Jane Siberry is musical royalty in her native Canada. She had chart hits and videos in heavy rotation on Much Music, the north-of-the-border version of MTV, and cemented her legacy with theatrical live performances and playful chat show appearances. Here in the US, her status is a little fuzzier.
Siberry contributed songs to two iconic ’90s soundtracks—The Crow (“It Can’t Rain All the Time”) and Until the End of the World (“Calling All Angels,” a breathtaking duet with k.d. lang)—and had a bit of airplay on VH1 back in the day. Yet the cult status and respect that someone like her friend Mary Margaret O’Hara has earned has eluded her.
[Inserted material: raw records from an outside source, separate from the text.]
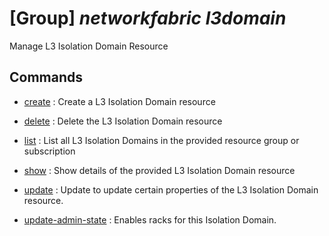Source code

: # [Group] _networkfabric l3domain_

Manage L3 Isolation Domain Resource

## Commands

- [create](/Commands/networkfabric/l3domain/_create.md)
: Create a L3 Isolation Domain resource

- [delete](/Commands/networkfabric/l3domain/_delete.md)
: Delete the L3 Isolation Domain resource

- [list](/Commands/networkfabric/l3domain/_list.md)
: List all L3 Isolation Domains in the provided resource group or subscription

- [show](/Commands/networkfabric/l3domain/_show.md)
: Show details of the provided L3 Isolation Domain resource

- [update](/Commands/networkfabric/l3domain/_update.md)
: Update to update certain properties of the L3 Isolation Domain resource.

- [update-admin-state](/Commands/networkfabric/l3domain/_update-admin-state.md)
: Enables racks for this Isolation Domain.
It could be simply that, unlike O’Hara, Siberry has continued making music long past her commercial peak, releasing albums independently and with crowdfunding help.
Even as her work has grown stronger and more daring—as with the electro-chamber pop albums she made using the name Issa, and 2016’s splashy, jazzy Angels Bend Closer—it’s been drowned out by the noise of the modern music industry. Her comings and goings, then, feel like a lovely secret, shared by a dedicated fanbase. It’s kept her life and career afloat, but left her out of the larger cultural conversation. Siberry is long overdue for a critical reappraisal and some wider attention. And if she’s not going to sound that trumpet herself, it’s up to us.